Start of Block

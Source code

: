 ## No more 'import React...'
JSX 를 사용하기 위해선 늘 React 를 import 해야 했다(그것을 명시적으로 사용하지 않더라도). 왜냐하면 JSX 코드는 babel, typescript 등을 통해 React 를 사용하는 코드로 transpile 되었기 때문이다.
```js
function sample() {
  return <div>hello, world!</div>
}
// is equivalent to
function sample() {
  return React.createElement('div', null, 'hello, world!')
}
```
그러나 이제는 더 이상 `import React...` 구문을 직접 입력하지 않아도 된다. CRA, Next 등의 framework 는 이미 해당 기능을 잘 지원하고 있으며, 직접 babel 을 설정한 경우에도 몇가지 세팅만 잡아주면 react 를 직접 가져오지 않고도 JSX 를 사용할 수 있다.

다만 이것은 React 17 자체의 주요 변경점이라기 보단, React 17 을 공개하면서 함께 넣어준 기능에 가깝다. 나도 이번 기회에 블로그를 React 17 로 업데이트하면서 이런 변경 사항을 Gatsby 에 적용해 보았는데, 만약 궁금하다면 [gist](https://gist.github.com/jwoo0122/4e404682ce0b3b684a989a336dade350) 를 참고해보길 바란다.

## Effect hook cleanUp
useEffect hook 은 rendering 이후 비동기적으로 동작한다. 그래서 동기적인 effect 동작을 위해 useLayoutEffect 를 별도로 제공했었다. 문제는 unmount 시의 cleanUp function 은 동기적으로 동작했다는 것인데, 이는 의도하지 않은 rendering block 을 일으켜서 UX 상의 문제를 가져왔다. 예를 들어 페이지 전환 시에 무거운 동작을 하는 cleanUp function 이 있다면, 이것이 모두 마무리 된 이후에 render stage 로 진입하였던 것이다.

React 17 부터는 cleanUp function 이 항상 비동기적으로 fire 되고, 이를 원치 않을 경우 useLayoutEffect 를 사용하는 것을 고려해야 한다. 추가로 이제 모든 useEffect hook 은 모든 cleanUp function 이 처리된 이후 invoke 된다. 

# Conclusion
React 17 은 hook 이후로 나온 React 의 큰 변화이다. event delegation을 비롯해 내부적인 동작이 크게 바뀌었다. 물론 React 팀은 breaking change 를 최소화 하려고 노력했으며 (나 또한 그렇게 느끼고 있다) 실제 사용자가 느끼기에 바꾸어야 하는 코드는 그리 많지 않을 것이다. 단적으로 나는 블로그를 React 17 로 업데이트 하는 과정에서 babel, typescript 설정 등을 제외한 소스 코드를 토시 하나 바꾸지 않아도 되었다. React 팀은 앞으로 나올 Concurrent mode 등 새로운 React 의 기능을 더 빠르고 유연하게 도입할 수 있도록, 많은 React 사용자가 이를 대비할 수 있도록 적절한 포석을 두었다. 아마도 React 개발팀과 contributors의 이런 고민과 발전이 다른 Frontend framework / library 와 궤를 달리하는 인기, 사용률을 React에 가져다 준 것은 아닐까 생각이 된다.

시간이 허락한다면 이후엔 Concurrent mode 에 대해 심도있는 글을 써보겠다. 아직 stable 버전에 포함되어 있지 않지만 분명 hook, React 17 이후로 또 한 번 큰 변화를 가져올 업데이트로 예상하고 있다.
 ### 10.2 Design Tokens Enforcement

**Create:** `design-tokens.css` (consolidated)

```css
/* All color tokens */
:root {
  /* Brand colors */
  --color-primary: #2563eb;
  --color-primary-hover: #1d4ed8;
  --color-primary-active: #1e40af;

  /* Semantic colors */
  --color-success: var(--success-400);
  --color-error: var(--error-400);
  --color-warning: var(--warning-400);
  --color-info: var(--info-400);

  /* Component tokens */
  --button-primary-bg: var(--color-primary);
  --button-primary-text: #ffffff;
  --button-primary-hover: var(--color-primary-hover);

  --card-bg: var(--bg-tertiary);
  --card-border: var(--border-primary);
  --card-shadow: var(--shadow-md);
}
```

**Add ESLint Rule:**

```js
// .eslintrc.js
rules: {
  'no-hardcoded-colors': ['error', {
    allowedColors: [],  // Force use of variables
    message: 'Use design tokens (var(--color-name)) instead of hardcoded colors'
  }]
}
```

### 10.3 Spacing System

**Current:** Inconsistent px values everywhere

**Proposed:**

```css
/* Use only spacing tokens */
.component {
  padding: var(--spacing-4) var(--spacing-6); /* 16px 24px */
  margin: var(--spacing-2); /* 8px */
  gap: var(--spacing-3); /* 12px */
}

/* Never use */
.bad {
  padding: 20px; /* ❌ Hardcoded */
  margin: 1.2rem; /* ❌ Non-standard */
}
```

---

End of Block

**ACTION ITEM**.
Beginning with the first line, transcribe the complete listing exactly.

**ANSWER BOX**.
Source code

: ## No more 'import React...'
JSX 를 사용하기 위해선 늘 React 를 import 해야 했다(그것을 명시적으로 사용하지 않더라도). 왜냐하면 JSX 코드는 babel, typescript 등을 통해 React 를 사용하는 코드로 transpile 되었기 때문이다.
```js
function sample() {
  return <div>hello, world!</div>
}
// is equivalent to
function sample() {
  return React.createElement('div', null, 'hello, world!')
}
```
그러나 이제는 더 이상 `import React...` 구문을 직접 입력하지 않아도 된다. CRA, Next 등의 framework 는 이미 해당 기능을 잘 지원하고 있으며, 직접 babel 을 설정한 경우에도 몇가지 세팅만 잡아주면 react 를 직접 가져오지 않고도 JSX 를 사용할 수 있다.

다만 이것은 React 17 자체의 주요 변경점이라기 보단, React 17 을 공개하면서 함께 넣어준 기능에 가깝다. 나도 이번 기회에 블로그를 React 17 로 업데이트하면서 이런 변경 사항을 Gatsby 에 적용해 보았는데, 만약 궁금하다면 [gist](https://gist.github.com/jwoo0122/4e404682ce0b3b684a989a336dade350) 를 참고해보길 바란다.

## Effect hook cleanUp
useEffect hook 은 rendering 이후 비동기적으로 동작한다. 그래서 동기적인 effect 동작을 위해 useLayoutEffect 를 별도로 제공했었다. 문제는 unmount 시의 cleanUp function 은 동기적으로 동작했다는 것인데, 이는 의도하지 않은 rendering block 을 일으켜서 UX 상의 문제를 가져왔다. 예를 들어 페이지 전환 시에 무거운 동작을 하는 cleanUp function 이 있다면, 이것이 모두 마무리 된 이후에 render stage 로 진입하였던 것이다.

React 17 부터는 cleanUp function 이 항상 비동기적으로 fire 되고, 이를 원치 않을 경우 useLayoutEffect 를 사용하는 것을 고려해야 한다. 추가로 이제 모든 useEffect hook 은 모든 cleanUp function 이 처리된 이후 invoke 된다. 

# Conclusion
React 17 은 hook 이후로 나온 React 의 큰 변화이다. event delegation을 비롯해 내부적인 동작이 크게 바뀌었다. 물론 React 팀은 breaking change 를 최소화 하려고 노력했으며 (나 또한 그렇게 느끼고 있다) 실제 사용자가 느끼기에 바꾸어야 하는 코드는 그리 많지 않을 것이다. 단적으로 나는 블로그를 React 17 로 업데이트 하는 과정에서 babel, typescript 설정 등을 제외한 소스 코드를 토시 하나 바꾸지 않아도 되었다. React 팀은 앞으로 나올 Concurrent mode 등 새로운 React 의 기능을 더 빠르고 유연하게 도입할 수 있도록, 많은 React 사용자가 이를 대비할 수 있도록 적절한 포석을 두었다. 아마도 React 개발팀과 contributors의 이런 고민과 발전이 다른 Frontend framework / library 와 궤를 달리하는 인기, 사용률을 React에 가져다 준 것은 아닐까 생각이 된다.

시간이 허락한다면 이후엔 Concurrent mode 에 대해 심도있는 글을 써보겠다. 아직 stable 버전에 포함되어 있지 않지만 분명 hook, React 17 이후로 또 한 번 큰 변화를 가져올 업데이트로 예상하고 있다.
 ### 10.2 Design Tokens Enforcement

**Create:** `design-tokens.css` (consolidated)

```css
/* All color tokens */
:root {
  /* Brand colors */
  --color-primary: #2563eb;
  --color-primary-hover: #1d4ed8;
  --color-primary-active: #1e40af;

  /* Semantic colors */
  --color-success: var(--success-400);
  --color-error: var(--error-400);
  --color-warning: var(--warning-400);
  --color-info: var(--info-400);

  /* Component tokens */
  --button-primary-bg: var(--color-primary);
  --button-primary-text: #ffffff;
  --button-primary-hover: var(--color-primary-hover);

  --card-bg: var(--bg-tertiary);
  --card-border: var(--border-primary);
  --card-shadow: var(--shadow-md);
}
```

**Add ESLint Rule:**

```js
// .eslintrc.js
rules: {
  'no-hardcoded-colors': ['error', {
    allowedColors: [],  // Force use of variables
    message: 'Use design tokens (var(--color-name)) instead of hardcoded colors'
  }]
}
```

### 10.3 Spacing System

**Current:** Inconsistent px values everywhere

**Proposed:**

```css
/* Use only spacing tokens */
.component {
  padding: var(--spacing-4) var(--spacing-6); /* 16px 24px */
  margin: var(--spacing-2); /* 8px */
  gap: var(--spacing-3); /* 12px */
}

/* Never use */
.bad {
  padding: 20px; /* ❌ Hardcoded */
  margin: 1.2rem; /* ❌ Non-standard */
}
```

---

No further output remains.